**Records for this task:**
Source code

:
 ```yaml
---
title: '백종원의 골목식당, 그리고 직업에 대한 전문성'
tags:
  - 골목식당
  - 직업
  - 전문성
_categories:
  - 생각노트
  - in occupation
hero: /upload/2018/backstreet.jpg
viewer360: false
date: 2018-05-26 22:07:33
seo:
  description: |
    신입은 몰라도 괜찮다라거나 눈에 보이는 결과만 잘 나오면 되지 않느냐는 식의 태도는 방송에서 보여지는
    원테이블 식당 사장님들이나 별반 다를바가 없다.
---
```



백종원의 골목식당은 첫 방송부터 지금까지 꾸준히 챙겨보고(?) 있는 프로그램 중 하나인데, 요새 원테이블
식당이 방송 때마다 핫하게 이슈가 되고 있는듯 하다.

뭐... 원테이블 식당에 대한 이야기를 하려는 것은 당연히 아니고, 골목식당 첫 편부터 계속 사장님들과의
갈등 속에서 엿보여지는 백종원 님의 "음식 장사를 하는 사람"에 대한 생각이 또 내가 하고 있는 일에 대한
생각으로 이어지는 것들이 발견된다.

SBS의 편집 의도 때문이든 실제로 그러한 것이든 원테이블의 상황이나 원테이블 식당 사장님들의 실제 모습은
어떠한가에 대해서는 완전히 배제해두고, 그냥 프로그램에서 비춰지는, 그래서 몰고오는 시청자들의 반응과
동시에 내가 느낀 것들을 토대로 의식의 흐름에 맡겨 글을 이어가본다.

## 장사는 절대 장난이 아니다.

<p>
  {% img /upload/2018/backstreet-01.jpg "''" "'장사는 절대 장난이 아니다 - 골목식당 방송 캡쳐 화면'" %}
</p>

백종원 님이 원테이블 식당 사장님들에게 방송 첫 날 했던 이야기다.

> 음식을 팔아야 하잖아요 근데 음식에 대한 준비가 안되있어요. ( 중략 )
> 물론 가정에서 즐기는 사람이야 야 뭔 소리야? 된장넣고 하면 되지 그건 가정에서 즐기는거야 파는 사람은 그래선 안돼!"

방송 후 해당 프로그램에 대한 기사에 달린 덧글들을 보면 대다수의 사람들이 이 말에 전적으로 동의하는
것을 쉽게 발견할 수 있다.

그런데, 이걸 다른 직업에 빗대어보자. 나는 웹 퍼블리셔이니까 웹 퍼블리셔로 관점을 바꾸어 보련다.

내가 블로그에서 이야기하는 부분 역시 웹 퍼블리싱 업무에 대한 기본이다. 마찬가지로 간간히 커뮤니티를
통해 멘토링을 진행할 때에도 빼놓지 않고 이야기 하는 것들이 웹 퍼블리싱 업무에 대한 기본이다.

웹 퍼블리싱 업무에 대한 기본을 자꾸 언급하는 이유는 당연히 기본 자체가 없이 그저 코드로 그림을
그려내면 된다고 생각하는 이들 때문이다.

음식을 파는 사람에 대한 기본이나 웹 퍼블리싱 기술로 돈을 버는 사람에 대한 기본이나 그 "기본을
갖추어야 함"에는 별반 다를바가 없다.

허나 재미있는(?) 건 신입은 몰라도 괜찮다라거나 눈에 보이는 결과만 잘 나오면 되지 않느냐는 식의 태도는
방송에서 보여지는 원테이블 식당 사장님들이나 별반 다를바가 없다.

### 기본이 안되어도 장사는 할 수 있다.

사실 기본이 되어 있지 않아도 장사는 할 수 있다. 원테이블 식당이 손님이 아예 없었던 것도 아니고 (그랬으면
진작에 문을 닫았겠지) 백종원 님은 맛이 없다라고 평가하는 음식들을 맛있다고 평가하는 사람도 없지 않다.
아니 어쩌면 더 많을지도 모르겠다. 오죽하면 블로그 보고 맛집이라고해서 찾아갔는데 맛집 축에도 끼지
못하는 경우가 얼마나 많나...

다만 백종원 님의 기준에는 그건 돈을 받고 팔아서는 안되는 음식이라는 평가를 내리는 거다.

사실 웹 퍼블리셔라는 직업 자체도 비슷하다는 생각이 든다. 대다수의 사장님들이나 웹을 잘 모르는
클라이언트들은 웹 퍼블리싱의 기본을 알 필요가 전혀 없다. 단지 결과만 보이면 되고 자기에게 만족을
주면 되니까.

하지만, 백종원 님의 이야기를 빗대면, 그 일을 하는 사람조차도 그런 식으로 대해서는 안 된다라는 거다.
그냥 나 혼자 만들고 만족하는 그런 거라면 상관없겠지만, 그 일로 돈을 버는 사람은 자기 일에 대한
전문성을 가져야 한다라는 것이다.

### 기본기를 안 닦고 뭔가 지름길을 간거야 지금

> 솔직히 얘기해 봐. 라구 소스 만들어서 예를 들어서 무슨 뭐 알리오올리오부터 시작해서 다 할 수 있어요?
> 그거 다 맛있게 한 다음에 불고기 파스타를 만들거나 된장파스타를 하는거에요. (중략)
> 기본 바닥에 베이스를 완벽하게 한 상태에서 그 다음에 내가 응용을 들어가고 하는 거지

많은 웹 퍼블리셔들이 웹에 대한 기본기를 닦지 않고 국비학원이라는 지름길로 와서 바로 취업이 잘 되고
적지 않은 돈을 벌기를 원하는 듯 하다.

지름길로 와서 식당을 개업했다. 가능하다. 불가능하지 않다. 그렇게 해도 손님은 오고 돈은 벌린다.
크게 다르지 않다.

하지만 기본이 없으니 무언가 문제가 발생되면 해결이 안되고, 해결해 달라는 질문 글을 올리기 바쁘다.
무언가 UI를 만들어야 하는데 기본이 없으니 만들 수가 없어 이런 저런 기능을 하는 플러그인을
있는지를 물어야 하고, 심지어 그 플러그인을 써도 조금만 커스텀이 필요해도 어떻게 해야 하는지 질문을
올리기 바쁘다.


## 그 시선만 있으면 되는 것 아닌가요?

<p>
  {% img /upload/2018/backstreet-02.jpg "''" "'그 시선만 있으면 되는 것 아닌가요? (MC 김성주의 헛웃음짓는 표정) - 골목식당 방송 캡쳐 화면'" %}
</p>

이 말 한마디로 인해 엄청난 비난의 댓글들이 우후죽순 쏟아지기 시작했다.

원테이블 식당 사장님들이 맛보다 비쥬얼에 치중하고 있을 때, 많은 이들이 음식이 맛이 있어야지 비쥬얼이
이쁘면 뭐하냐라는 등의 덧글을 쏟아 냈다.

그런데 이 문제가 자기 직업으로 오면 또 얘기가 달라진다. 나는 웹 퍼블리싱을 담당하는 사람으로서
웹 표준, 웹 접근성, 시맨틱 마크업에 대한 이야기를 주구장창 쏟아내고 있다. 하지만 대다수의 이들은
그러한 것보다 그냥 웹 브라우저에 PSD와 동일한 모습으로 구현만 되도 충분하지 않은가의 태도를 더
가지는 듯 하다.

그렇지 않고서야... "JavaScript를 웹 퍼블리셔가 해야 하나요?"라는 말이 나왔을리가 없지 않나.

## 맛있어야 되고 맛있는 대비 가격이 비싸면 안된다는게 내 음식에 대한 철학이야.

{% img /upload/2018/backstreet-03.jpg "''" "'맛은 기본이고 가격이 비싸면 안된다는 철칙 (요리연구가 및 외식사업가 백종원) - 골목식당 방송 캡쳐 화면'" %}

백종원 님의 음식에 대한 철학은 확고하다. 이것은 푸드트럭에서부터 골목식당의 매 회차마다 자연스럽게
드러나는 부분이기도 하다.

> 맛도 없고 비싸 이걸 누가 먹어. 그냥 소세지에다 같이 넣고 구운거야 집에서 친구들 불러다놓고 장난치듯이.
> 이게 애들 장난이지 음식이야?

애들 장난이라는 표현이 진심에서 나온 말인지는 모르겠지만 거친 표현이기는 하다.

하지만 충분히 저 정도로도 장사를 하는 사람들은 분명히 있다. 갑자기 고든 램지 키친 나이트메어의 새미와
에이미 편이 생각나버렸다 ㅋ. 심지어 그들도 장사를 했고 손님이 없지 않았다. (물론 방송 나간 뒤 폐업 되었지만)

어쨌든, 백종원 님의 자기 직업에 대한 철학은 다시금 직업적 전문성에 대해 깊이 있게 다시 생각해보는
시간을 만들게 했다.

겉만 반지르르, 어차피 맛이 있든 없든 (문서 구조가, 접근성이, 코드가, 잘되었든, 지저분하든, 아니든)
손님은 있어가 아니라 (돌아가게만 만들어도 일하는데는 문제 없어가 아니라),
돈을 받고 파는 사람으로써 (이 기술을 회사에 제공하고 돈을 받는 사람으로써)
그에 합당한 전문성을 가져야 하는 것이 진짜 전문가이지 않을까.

**What is being asked:** Exact duplication is required for the lines above, from the line that contains "그러한 것보다 그냥 웹" to the line that contains "기본이고 가격이 비싸면", inclusive; omit all others.

**Solved problem:**
그러한 것보다 그냥 웹 브라우저에 PSD와 동일한 모습으로 구현만 되도 충분하지 않은가의 태도를 더
가지는 듯 하다.

그렇지 않고서야... "JavaScript를 웹 퍼블리셔가 해야 하나요?"라는 말이 나왔을리가 없지 않나.

## 맛있어야 되고 맛있는 대비 가격이 비싸면 안된다는게 내 음식에 대한 철학이야.

{% img /upload/2018/backstreet-03.jpg "''" "'맛은 기본이고 가격이 비싸면 안된다는 철칙 (요리연구가 및 외식사업가 백종원) - 골목식당 방송 캡쳐 화면'" %}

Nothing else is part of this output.